Practice is a crucial element of becoming a great, no, a WARRIOR writer. And what better way to practice than to write short fiction — nothing super time consuming, just somewhere between 1,000 and 2,500 words is enough to analyze and improve upon, but not so much that it takes a crucial amount of time away from bigger projects. But what’s even better is practicing together.

Have you ever been part of a writing community where, for practice, everyone writes a short story from the same writing prompt?

I started doing this recently and it turned out to be so much fun, inspiring, and helpful! It’s amazing to see how different the stories can be considering they all started with the same idea.

Another opportunity to work together is through collaboration. I collaborate on all my long fiction and it’s so much fun to take our ideas and mesh them together into a cohesive story. But long fiction isn’t the only way to collaborate. You can collaborate just as easily with a short story, or better yet, why not combine your short stories into a short story anthology?

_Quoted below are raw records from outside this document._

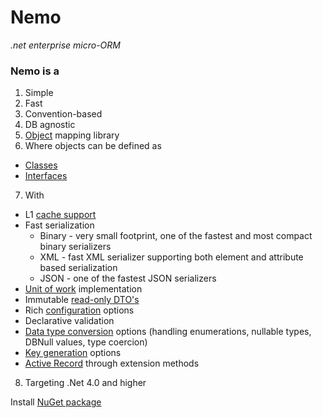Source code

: Nemo
====
*.net enterprise micro-ORM*

### Nemo is a
 1. Simple
 2. Fast 
 3. Convention-based
 4. DB agnostic 
 5. [Object](https://github.com/stepaside/Nemo/wiki/Data-Transfer-Objects) mapping library
 6. Where objects can be defined as 
  * [Classes](https://github.com/stepaside/Nemo/wiki/Data-Transfer-Objects#wiki-class)  
  * [Interfaces](https://github.com/stepaside/Nemo/wiki/Data-Transfer-Objects#wiki-interface)
 7. With
  * L1 [cache support](https://github.com/stepaside/Nemo/wiki/Caching)
  * Fast serialization
     * Binary - very small footprint, one of the fastest and most compact binary serializers
     * XML - fast XML serializer supporting both element and attribute based serialization
     * JSON - one of the fastest JSON serializers
  * [Unit of work](https://github.com/stepaside/Nemo/wiki/Unit-Of-Work) implementation
  * Immutable [read-only DTO's](https://github.com/stepaside/Nemo/wiki/Read-Only-DTO)
  * Rich [configuration](https://github.com/stepaside/Nemo/wiki/Configuration) options
  * Declarative validation
  * [Data type conversion](https://github.com/stepaside/Nemo/wiki/Data-Type-Conversion) options (handling enumerations, nullable types, DBNull values, type coercion)
  * [Key generation](https://github.com/stepaside/Nemo/wiki/Key-Generation) options
  * [Active Record](https://github.com/stepaside/Nemo/wiki/Active-Record) through extension methods
 8. Targeting .Net 4.0 and higher

Install [NuGet package](http://nuget.org/packages/Nemo)
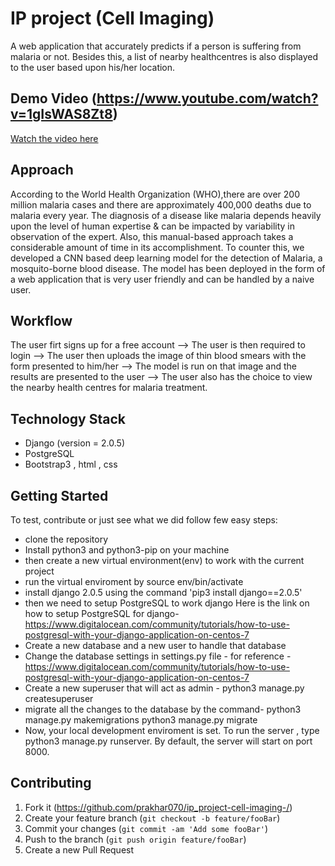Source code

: # IP project (Cell Imaging)
A web application that accurately predicts if a person is suffering from malaria or not. Besides this, a list of nearby healthcentres is also displayed to the user based upon his/her location.

## Demo Video (https://www.youtube.com/watch?v=1gIsWAS8Zt8)
[Watch the video here](https://www.youtube.com/watch?v=1gIsWAS8Zt8)
  
## Approach

According to the World Health Organization (WHO),there are over 200 million malaria cases and there are approximately 400,000 deaths due to malaria every year. The diagnosis of a disease like malaria depends heavily upon the level of human expertise & can be impacted by variability in observation of the expert. Also, this manual-based approach takes a considerable amount of time in its accomplishment. To counter this, we developed a CNN based deep learning model for the detection of Malaria, a mosquito-borne blood disease. The model has been deployed in the form of a web application that is very user friendly and can be handled by a naive user.

## Workflow
The user firt signs up for a free account --> The user is then required to login --> The user then uploads the image of thin blood smears with the form presented to him/her --> The model is run on that image and the results are presented to the user --> The user also has the choice to view the nearby health centres for malaria treatment.

## Technology Stack

- Django (version = 2.0.5)
- PostgreSQL
- Bootstrap3 , html , css

## Getting Started

To test, contribute or just see what we did follow few easy steps:
- clone the repository
- Install python3 and python3-pip on your machine
- then create a new virtual environment(env) to work with the current project
- run the virtual enviroment by source env/bin/activate
- install django 2.0.5 using the command 'pip3 install django==2.0.5'
- then we need to setup PostgreSQL to work django 
  Here is the link on how to setup PostgreSQL for django-
  https://www.digitalocean.com/community/tutorials/how-to-use-postgresql-with-your-django-application-on-centos-7
- Create a new database and a new user to handle that database
- Change the database settings in settings.py file - 
  for reference - 
  https://www.digitalocean.com/community/tutorials/how-to-use-postgresql-with-your-django-application-on-centos-7
- Create a new superuser that will act as admin - 
  python3 manage.py createsuperuser
- migrate all the changes to the database by the command-
  python3 manage.py makemigrations
  python3 manage.py migrate
- Now, your local development enviroment is set. To run the server , type python3 manage.py runserver. By default, the server
  will start on port 8000.


## Contributing
1. Fork it (<https://github.com/prakhar070/ip_project-cell-imaging-/>)
2. Create your feature branch (`git checkout -b feature/fooBar`)
3. Commit your changes (`git commit -am 'Add some fooBar'`)
4. Push to the branch (`git push origin feature/fooBar`)
5. Create a new Pull Request


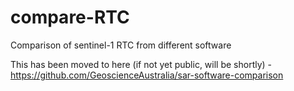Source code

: # compare-RTC
Comparison of sentinel-1 RTC from different software

This has been moved to here (if not yet public, will be shortly) - https://github.com/GeoscienceAustralia/sar-software-comparison
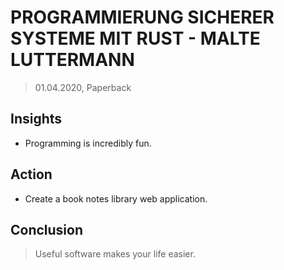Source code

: # PROGRAMMIERUNG SICHERER SYSTEME MIT RUST - MALTE LUTTERMANN

> 01.04.2020, Paperback

## Insights
- Programming is incredibly fun.

## Action
- Create a book notes library web application.

## Conclusion
> Useful software makes your life easier.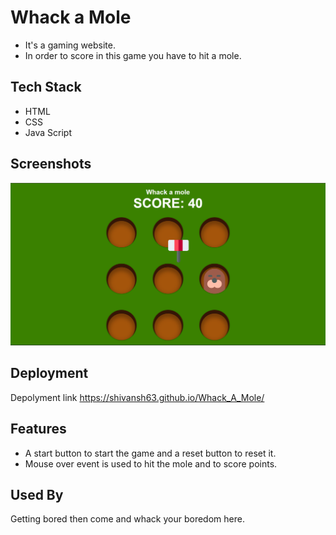 # Whack a Mole

- It's a gaming website.
- In order to score in this game you have to hit a mole.

## Tech Stack

- HTML
- CSS
- Java Script

## Screenshots

<img src="images/screenshot.png" alt="Screenshot">

## Deployment

Depolyment link https://shivansh63.github.io/Whack_A_Mole/

## Features

- A start button to start the game and a reset button to reset it.
- Mouse over event is used to hit the mole and to score points.

## Used By

Getting bored then come and whack your boredom here.
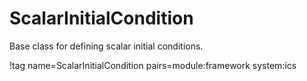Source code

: # ScalarInitialCondition

Base class for defining scalar initial conditions.

!tag name=ScalarInitialCondition pairs=module:framework system:ics

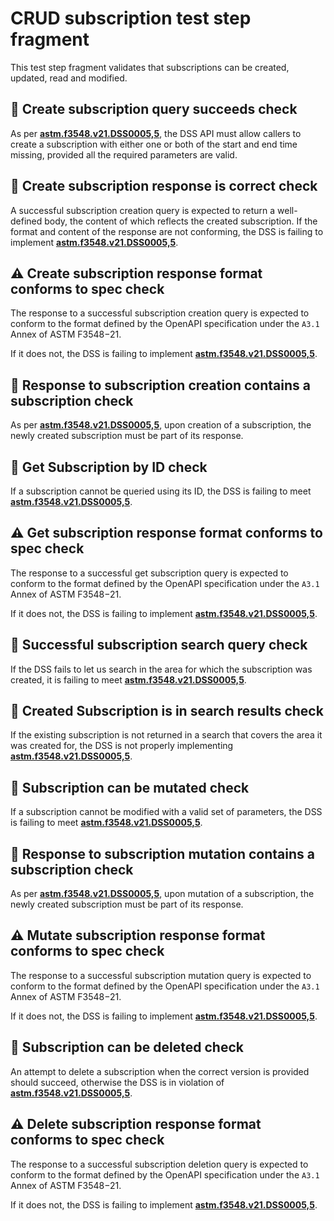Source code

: # CRUD subscription test step fragment

This test step fragment validates that subscriptions can be created, updated, read and modified.

## 🛑 Create subscription query succeeds check

As per **[astm.f3548.v21.DSS0005,5](../../../../../requirements/astm/f3548/v21.md)**, the DSS API must allow callers to create a subscription with either one or both of the
start and end time missing, provided all the required parameters are valid.

## 🛑 Create subscription response is correct check

A successful subscription creation query is expected to return a well-defined body, the content of which reflects the created subscription.
If the format and content of the response are not conforming, the DSS is failing to implement **[astm.f3548.v21.DSS0005,5](../../../../../requirements/astm/f3548/v21.md)**.

## ⚠️ Create subscription response format conforms to spec check

The response to a successful subscription creation query is expected to conform to the format defined by the OpenAPI specification under the `A3.1` Annex of ASTM F3548−21.

If it does not, the DSS is failing to implement **[astm.f3548.v21.DSS0005,5](../../../../../requirements/astm/f3548/v21.md)**.

## 🛑 Response to subscription creation contains a subscription check

As per **[astm.f3548.v21.DSS0005,5](../../../../../requirements/astm/f3548/v21.md)**, upon creation of a subscription,
the newly created subscription must be part of its response.

## 🛑 Get Subscription by ID check

If a subscription cannot be queried using its ID, the DSS is failing to meet **[astm.f3548.v21.DSS0005,5](../../../../../requirements/astm/f3548/v21.md)**.

## ⚠️ Get subscription response format conforms to spec check

The response to a successful get subscription query is expected to conform to the format defined by the OpenAPI specification under the `A3.1` Annex of ASTM F3548−21.

If it does not, the DSS is failing to implement **[astm.f3548.v21.DSS0005,5](../../../../../requirements/astm/f3548/v21.md)**.

## 🛑 Successful subscription search query check

If the DSS fails to let us search in the area for which the subscription was created, it is failing to meet **[astm.f3548.v21.DSS0005,5](../../../../../requirements/astm/f3548/v21.md)**.

## 🛑 Created Subscription is in search results check

If the existing subscription is not returned in a search that covers the area it was created for, the DSS is not properly implementing **[astm.f3548.v21.DSS0005,5](../../../../../requirements/astm/f3548/v21.md)**.

## 🛑 Subscription can be mutated check

If a subscription cannot be modified with a valid set of parameters, the DSS is failing to meet **[astm.f3548.v21.DSS0005,5](../../../../../requirements/astm/f3548/v21.md)**.

## 🛑 Response to subscription mutation contains a subscription check

As per **[astm.f3548.v21.DSS0005,5](../../../../../requirements/astm/f3548/v21.md)**, upon mutation of a subscription,
the newly created subscription must be part of its response.

## ⚠️ Mutate subscription response format conforms to spec check

The response to a successful subscription mutation query is expected to conform to the format defined by the OpenAPI specification under the `A3.1` Annex of ASTM F3548−21.

If it does not, the DSS is failing to implement **[astm.f3548.v21.DSS0005,5](../../../../../requirements/astm/f3548/v21.md)**.

## 🛑 Subscription can be deleted check

An attempt to delete a subscription when the correct version is provided should succeed, otherwise the DSS is in violation of **[astm.f3548.v21.DSS0005,5](../../../../../requirements/astm/f3548/v21.md)**.

## ⚠️ Delete subscription response format conforms to spec check

The response to a successful subscription deletion query is expected to conform to the format defined by the OpenAPI specification under the `A3.1` Annex of ASTM F3548−21.

If it does not, the DSS is failing to implement **[astm.f3548.v21.DSS0005,5](../../../../../requirements/astm/f3548/v21.md)**.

Writing Communities Help Us Find New Readers

We want to support and encourage one another and part of that support is helping each other find readers. We all want our fellow writers to succeed, and one way that communities can help is to share new book releases, write reviews, and tell friends about an article your fellow writer penned. Each time we share something for a fellow writer, a brand new audience is being introduced to their work. How awesome is that!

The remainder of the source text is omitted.